O JPMorgan registrou queda no lucro do quarto trimestre por causa de um efeito extraordinário ligado ao cartão da Apple. O banco apurou lucro de US$ 13 bilhões entre outubro e dezembro de 2025, o equivalente a US$ 4,63 por ação.

No mesmo período do ano anterior, o JPMorgan havia lucrado US$ 14 bilhões, ou US$ 4,81 por ação. O impacto decorre do acordo firmado com o Goldman Sachs para assumir a parceria de cartão de crédito da Apple.

No entanto, ao excluir esse efeito, o lucro trimestral teria subido para US$ 14,7 bilhões, ou US$ 5,23 por ação. Esse desempenho mais forte veio, sobretudo, do avanço das operações de trading do JPMorgan.

A receita da área de mercados cresceu 17% no trimestre. Enquanto isso, renda fixa avançou 7% e ações dispararam 40%. Segundo o CEO Jamie Dimon, a economia dos Estados Unidos segue resiliente, apesar de alguns sinais de desaceleração no mercado de trabalho.

Acordo entre JPMorgan e Apple

Além disso, ele afirmou que os consumidores continuam gastando e que as empresas, em geral, seguem saudáveis. No início deste mês, o JPMorgan e a Apple fecharam o acordo que tornou o banco o novo emissor do Apple Card.

Por causa da operação, o banco estimou uma provisão de US$ 2,2 bilhões para perdas com crédito no quarto trimestre.
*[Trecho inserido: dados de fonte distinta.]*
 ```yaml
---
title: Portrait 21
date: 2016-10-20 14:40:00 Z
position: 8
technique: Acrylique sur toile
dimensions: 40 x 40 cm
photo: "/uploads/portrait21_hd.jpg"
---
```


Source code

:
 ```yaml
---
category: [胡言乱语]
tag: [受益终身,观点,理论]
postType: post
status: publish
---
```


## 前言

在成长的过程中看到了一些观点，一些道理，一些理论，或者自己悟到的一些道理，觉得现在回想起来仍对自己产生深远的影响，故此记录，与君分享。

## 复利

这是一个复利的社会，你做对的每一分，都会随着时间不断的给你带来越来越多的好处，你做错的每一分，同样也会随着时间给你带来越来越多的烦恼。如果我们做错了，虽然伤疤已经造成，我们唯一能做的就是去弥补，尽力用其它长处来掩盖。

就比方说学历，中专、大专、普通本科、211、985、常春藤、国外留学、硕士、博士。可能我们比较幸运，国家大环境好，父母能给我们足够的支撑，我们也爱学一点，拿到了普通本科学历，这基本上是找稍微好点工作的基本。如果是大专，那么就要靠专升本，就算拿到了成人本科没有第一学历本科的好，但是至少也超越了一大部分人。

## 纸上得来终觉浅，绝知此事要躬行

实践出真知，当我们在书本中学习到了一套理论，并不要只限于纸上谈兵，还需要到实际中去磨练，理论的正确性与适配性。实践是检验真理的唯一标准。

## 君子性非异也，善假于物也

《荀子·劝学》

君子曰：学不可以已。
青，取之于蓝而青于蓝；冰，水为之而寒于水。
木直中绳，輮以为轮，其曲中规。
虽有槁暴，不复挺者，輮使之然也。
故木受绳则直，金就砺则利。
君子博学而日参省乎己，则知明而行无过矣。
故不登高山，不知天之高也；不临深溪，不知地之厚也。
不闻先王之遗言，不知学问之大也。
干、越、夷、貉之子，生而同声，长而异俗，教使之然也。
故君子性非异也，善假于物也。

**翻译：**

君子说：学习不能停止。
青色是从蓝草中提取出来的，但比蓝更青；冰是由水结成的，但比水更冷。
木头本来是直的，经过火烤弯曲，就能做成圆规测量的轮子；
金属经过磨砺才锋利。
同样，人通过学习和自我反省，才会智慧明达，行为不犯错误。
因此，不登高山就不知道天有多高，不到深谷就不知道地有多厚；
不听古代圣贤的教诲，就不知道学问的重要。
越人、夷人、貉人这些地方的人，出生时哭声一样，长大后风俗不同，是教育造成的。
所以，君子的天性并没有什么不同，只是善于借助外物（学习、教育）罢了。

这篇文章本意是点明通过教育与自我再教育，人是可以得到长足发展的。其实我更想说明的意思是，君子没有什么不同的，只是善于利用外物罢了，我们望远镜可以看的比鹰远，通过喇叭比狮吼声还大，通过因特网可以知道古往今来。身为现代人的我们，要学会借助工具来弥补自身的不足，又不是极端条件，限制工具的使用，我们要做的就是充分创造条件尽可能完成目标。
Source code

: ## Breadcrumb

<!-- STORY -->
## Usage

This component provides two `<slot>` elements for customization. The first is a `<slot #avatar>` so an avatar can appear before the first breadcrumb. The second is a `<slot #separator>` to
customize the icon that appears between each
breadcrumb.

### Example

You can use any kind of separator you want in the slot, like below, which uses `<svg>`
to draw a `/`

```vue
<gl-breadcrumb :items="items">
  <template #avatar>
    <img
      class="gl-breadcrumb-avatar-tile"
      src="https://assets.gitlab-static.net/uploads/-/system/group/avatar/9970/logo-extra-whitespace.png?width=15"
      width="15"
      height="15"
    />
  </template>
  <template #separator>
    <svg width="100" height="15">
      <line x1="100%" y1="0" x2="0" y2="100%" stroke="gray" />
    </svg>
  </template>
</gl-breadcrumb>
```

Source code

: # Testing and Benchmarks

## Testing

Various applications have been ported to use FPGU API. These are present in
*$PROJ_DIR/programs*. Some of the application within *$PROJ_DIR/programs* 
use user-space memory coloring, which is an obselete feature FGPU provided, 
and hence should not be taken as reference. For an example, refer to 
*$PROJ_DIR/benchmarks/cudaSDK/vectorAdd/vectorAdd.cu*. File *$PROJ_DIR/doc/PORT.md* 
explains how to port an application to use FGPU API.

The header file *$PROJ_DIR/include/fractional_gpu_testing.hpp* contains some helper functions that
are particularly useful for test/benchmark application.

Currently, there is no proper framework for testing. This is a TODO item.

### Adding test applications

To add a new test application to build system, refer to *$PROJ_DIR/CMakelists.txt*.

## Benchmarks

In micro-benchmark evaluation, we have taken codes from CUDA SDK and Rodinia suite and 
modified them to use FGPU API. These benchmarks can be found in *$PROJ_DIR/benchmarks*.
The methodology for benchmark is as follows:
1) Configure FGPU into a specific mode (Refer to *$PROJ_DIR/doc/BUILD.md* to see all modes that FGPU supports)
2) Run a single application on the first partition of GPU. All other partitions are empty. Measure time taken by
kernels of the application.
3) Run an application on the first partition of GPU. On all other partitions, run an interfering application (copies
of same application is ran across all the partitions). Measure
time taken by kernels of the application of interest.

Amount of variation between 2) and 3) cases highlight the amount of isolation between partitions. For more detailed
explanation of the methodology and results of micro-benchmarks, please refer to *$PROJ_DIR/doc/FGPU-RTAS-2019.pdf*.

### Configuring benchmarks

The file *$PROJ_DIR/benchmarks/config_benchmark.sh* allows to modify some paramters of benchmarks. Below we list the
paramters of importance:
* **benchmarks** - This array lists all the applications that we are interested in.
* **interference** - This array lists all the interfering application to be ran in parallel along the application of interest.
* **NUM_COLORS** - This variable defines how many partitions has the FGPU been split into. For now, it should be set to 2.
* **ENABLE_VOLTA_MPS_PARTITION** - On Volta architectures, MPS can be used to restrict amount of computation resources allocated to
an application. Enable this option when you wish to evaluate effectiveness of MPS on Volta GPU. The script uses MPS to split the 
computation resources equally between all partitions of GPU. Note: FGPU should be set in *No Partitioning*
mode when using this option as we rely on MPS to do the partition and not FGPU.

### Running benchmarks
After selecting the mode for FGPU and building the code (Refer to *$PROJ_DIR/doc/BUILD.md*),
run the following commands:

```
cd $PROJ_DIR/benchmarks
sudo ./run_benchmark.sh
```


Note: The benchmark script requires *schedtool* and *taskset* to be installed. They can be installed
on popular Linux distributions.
Ainda assim, o acordo deve reforçar a presença do JPMorgan no competitivo mercado de cartões de crédito.

A iniciativa também amplia o histórico de aquisições e parcerias estratégicas lideradas por Dimon. Com isso, o banco consolida sua posição tanto no varejo financeiro quanto no banco de investimentos.